Unter dem Titel „Geht hinaus!“ berät und be­gleitet die Diözesanstelle  seit rund 20 Jahren junge Menschen, die sich für einen Beruf in der Seel­sorge interessieren. Die drei Mitarbeiter, Stefanie Gruner,  Anne-Katrin Hegemann und Andreas Strüder, die erst im Juni 2015 in ihre Aufgabe eingeführt worden waren, werden den Angaben zufolge an anderen Orten in der Seelsorge eingesetzt. Künftig sollen aus jeder der pastoralen Berufsgruppen  sogenannte „Be­rufungs-Coaches“ aus­gewählt und weitergebildet, damit sie neben ihren sonstigen Aufgaben als Ansprechpartner und geistliche Begleiter  bereit stehen können.

Außerdem laden Weihbischof Ludger Schepers und Ingelore Engbrocks, Bi­schöfliche Beauftragte für die Aus­bildung des Pas­toralen Personals, gemeinsam zum „Netzwerk Berufung“ ein, in dem  Seelsorgerinnen und Seelsorger gemeinsam Ideen und Konzepte für den Bereich der Berufungspastoral entwickeln sollen.
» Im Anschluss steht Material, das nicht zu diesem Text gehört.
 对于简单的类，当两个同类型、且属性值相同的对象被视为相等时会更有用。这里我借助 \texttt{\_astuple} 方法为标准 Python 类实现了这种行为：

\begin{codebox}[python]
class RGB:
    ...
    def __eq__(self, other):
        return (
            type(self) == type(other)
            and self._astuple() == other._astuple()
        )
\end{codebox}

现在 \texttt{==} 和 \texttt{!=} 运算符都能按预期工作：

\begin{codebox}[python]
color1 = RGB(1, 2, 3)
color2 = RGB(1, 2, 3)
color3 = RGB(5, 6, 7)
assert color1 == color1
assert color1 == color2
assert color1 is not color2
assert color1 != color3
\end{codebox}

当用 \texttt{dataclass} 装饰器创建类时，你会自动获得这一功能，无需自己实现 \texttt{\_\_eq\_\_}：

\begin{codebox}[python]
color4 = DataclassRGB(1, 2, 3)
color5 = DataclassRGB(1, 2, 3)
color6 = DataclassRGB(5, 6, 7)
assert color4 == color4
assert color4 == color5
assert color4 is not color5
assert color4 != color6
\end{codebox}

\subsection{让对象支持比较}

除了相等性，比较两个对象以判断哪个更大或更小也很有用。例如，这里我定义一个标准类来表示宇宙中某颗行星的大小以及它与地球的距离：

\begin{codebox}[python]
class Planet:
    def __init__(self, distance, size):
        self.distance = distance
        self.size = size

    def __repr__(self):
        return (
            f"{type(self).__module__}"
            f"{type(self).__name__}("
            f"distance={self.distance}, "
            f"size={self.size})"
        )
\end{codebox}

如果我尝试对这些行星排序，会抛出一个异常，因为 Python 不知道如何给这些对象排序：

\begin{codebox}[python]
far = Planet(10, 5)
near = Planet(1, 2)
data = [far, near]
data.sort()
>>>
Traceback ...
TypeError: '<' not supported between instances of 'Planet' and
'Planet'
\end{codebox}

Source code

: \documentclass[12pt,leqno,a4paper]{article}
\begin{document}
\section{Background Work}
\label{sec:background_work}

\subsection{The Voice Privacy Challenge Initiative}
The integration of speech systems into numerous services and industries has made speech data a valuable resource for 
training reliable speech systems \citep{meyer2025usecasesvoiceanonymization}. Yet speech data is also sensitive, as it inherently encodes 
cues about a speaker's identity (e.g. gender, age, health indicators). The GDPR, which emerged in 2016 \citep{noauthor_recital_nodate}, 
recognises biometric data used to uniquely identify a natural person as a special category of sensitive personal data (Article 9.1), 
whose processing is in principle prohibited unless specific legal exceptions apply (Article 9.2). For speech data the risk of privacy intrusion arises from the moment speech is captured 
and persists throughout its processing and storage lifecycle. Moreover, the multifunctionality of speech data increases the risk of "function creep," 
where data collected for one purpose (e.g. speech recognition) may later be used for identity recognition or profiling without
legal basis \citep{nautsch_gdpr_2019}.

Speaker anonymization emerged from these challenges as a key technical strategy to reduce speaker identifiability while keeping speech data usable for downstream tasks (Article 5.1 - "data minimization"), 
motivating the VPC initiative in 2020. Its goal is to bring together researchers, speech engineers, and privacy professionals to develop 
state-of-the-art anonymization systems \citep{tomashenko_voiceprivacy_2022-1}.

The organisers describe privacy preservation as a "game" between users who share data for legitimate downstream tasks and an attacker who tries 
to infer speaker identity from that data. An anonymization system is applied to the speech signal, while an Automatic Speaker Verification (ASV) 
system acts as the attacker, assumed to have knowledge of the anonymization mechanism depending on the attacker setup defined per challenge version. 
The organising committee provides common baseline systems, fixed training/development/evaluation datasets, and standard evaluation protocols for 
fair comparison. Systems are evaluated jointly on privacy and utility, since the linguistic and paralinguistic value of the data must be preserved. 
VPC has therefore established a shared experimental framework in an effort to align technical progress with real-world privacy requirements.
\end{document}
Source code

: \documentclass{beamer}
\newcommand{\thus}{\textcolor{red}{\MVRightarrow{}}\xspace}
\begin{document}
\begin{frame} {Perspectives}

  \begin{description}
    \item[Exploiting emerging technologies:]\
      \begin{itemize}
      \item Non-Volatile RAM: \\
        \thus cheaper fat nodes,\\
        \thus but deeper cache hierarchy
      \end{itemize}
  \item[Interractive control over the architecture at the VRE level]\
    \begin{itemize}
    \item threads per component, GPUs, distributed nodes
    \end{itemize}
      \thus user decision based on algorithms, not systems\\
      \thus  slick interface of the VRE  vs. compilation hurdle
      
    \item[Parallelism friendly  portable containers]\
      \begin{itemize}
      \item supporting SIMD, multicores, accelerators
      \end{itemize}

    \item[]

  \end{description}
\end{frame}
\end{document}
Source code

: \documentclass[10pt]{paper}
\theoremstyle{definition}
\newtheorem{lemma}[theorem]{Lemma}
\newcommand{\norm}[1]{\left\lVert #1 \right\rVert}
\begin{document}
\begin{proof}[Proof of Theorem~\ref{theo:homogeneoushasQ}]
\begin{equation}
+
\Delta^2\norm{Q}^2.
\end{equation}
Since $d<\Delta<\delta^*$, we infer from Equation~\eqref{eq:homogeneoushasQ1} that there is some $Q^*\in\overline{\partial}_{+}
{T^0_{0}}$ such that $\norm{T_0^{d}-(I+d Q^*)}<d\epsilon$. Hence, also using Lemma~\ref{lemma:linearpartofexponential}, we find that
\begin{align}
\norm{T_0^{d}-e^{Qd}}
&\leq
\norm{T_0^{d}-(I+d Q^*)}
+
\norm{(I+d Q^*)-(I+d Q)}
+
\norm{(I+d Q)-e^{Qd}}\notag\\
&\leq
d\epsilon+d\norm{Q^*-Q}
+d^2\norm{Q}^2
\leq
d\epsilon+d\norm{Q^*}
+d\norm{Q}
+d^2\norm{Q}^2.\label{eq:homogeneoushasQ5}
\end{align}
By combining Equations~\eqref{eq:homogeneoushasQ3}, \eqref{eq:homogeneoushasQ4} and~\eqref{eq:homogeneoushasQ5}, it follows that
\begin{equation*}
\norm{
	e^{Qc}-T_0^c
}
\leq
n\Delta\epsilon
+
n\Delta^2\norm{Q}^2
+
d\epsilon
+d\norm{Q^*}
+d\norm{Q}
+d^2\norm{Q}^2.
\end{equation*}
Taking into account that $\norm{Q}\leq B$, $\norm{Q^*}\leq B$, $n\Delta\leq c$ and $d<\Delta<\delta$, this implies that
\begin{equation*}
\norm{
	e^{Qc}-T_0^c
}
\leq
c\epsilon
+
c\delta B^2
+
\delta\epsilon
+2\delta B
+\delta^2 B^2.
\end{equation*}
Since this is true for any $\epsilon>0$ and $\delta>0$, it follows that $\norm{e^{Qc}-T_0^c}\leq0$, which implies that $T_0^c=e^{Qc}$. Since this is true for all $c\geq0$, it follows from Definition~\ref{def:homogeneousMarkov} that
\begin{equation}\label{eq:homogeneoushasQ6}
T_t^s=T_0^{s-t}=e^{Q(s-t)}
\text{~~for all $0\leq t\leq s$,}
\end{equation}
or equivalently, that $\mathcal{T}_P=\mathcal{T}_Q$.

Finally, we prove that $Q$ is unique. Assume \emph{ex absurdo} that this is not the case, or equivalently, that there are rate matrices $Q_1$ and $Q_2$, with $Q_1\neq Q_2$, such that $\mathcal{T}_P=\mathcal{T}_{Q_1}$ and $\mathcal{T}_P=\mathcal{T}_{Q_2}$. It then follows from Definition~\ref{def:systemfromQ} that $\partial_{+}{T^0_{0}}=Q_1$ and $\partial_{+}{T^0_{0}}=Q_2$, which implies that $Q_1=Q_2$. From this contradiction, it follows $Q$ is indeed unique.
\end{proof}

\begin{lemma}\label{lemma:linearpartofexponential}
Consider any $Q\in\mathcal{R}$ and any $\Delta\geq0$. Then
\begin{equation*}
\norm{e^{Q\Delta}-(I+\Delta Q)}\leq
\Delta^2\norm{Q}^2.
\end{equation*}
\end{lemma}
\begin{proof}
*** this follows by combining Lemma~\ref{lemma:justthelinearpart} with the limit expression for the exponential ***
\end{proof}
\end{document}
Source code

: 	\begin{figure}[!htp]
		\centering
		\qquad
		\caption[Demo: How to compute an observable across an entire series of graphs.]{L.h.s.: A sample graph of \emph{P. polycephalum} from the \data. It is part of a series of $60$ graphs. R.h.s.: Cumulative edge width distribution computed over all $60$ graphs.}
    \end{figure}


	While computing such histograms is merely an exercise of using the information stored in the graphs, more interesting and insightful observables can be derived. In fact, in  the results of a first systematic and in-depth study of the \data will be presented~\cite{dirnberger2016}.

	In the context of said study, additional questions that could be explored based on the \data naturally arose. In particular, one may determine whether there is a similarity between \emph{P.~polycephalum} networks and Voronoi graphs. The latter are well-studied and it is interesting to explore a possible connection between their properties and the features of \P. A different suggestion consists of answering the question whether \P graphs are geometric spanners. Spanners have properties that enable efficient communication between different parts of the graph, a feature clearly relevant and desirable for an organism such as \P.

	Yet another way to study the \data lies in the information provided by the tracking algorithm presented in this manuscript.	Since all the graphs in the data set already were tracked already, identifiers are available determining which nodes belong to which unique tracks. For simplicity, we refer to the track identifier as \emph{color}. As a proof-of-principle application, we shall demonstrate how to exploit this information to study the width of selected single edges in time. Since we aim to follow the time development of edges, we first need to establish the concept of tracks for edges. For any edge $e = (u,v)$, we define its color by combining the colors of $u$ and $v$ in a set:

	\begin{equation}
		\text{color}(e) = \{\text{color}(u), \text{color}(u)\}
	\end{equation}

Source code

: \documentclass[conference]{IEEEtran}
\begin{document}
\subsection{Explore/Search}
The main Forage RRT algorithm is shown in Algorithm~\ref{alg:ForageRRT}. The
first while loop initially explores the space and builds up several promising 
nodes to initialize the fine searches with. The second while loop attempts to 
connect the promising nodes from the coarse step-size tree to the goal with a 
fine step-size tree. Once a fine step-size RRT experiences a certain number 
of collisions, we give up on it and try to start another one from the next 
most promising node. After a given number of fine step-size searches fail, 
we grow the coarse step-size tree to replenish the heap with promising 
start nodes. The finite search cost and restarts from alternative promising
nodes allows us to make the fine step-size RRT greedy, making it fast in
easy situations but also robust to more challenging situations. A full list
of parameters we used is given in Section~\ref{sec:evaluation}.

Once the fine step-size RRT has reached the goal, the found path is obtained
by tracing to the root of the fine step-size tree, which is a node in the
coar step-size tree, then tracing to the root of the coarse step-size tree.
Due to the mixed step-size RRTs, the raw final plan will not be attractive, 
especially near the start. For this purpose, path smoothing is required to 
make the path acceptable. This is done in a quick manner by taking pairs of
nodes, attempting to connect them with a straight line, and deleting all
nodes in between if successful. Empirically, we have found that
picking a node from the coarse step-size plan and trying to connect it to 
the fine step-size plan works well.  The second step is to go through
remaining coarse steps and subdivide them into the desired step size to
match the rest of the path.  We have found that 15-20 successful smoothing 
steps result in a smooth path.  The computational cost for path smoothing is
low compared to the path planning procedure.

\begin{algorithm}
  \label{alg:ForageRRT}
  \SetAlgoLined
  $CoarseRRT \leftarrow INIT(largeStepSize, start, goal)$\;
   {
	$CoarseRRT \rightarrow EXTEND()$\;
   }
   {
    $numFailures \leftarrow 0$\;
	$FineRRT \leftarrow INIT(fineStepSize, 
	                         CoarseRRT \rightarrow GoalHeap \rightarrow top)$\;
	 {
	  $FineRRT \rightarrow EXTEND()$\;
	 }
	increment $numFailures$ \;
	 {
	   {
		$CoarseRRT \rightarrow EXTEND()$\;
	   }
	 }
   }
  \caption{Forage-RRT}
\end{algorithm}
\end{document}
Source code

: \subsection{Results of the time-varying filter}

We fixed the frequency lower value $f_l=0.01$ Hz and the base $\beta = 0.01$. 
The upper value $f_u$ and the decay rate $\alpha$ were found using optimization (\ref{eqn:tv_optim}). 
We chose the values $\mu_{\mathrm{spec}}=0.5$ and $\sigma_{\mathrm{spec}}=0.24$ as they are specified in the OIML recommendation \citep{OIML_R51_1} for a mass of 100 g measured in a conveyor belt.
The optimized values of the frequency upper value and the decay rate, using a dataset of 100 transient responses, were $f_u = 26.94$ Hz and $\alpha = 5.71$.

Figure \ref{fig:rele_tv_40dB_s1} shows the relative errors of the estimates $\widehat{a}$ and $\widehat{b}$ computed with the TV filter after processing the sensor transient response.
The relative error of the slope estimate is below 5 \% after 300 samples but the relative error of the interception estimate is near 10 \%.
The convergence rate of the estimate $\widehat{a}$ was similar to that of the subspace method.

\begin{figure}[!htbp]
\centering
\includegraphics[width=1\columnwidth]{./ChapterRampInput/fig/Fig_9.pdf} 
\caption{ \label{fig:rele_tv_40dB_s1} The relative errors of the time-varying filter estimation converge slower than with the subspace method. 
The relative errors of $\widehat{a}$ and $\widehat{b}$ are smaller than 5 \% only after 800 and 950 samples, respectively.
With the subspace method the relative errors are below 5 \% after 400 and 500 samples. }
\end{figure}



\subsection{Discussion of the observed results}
„Natürlich brauchen wir dringend junge Menschen, die mit Freude und Begeisterung in der Kirche von Essen arbeiten möchten“, sagte Engbrocks. Die organisatorische Veränderung dürfe das Engagement des Ruhrbistums für den eigenen Nachwuchs keineswegs schmälern. Dies sei aber nicht allein an eine administrative Struktur gebunden, sagte Engbrocks.